Top 40 global mining companies generated record profits and operating cash flows in 2011, although market capitalization dropped by 25%, according to new PwC report

Financial performance of the top 40 global mining companies hit new heights with profits reaching $133 billion and operating cash flows jumping 34%
Top mining companies returned 156% more to shareholders than in 2010
CEO’s convinced that increasing supply is critical for the industry’s future

 

NEW YORK June 6, 2012 – Despite the Top 40 global mining companies posting record profits of $133 billion and generating record operating cash flows of $174 billion in 2011, market capitalization fell by 25 percent to about $1.2 trillion as investors don’t seem to buy into the industry’s long-term growth story, according Mine 2012: The growing disconnect, the 9th edition of PwC's annual report on the global mining industry. This publication highlights industry trends based on data from the top 40 mining companies.

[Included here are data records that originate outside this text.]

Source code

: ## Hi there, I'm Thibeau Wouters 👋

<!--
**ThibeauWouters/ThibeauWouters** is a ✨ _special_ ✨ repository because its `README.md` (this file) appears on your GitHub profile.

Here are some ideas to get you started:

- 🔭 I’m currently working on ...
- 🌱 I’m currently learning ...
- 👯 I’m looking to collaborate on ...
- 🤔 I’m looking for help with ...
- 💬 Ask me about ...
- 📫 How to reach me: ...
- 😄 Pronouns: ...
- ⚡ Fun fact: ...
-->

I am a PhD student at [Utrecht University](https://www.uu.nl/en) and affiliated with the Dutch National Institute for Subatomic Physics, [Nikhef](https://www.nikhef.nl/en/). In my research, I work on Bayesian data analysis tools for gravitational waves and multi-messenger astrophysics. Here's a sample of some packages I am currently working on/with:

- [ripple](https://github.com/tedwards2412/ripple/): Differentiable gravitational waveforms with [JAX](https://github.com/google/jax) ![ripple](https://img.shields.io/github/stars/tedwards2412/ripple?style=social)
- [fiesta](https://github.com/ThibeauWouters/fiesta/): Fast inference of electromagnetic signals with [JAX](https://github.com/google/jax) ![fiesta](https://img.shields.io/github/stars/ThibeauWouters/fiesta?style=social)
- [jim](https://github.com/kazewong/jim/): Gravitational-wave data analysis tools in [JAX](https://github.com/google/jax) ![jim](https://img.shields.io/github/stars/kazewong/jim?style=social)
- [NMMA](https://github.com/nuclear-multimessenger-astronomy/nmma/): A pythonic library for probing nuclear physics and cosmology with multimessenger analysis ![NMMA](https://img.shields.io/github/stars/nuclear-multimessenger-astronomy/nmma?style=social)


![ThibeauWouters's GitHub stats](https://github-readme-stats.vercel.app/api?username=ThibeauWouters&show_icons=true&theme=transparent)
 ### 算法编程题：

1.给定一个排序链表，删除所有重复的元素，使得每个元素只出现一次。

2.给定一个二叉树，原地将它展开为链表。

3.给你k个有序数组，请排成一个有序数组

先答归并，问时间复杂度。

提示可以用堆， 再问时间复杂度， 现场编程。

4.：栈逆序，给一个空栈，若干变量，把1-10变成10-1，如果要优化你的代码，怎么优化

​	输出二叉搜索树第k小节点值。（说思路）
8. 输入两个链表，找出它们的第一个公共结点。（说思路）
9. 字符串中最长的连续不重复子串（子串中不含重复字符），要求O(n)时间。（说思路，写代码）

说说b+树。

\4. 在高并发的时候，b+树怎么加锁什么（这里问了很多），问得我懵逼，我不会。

“There was a growing divide in the mining industry last year as company stocks significantly underperformed the broader market s and lost value despite record profits, and the disconnect between share values and many commodity prices widened,” said Steve Ralbovsky, U.S. mining leader at PwC. “This disconnect was driven by a number of factors, including the fact that the mining industry is a bellwether for the global economy and, with the European debt crisis and fears of a slowdown in global growth during the second half of the year, stocks have been highly volatile. In spite of these factors, we believe the demand story remains robust and long-term growth in emerging markets is more significant to the mining industry than short-term jitters in the developed world.”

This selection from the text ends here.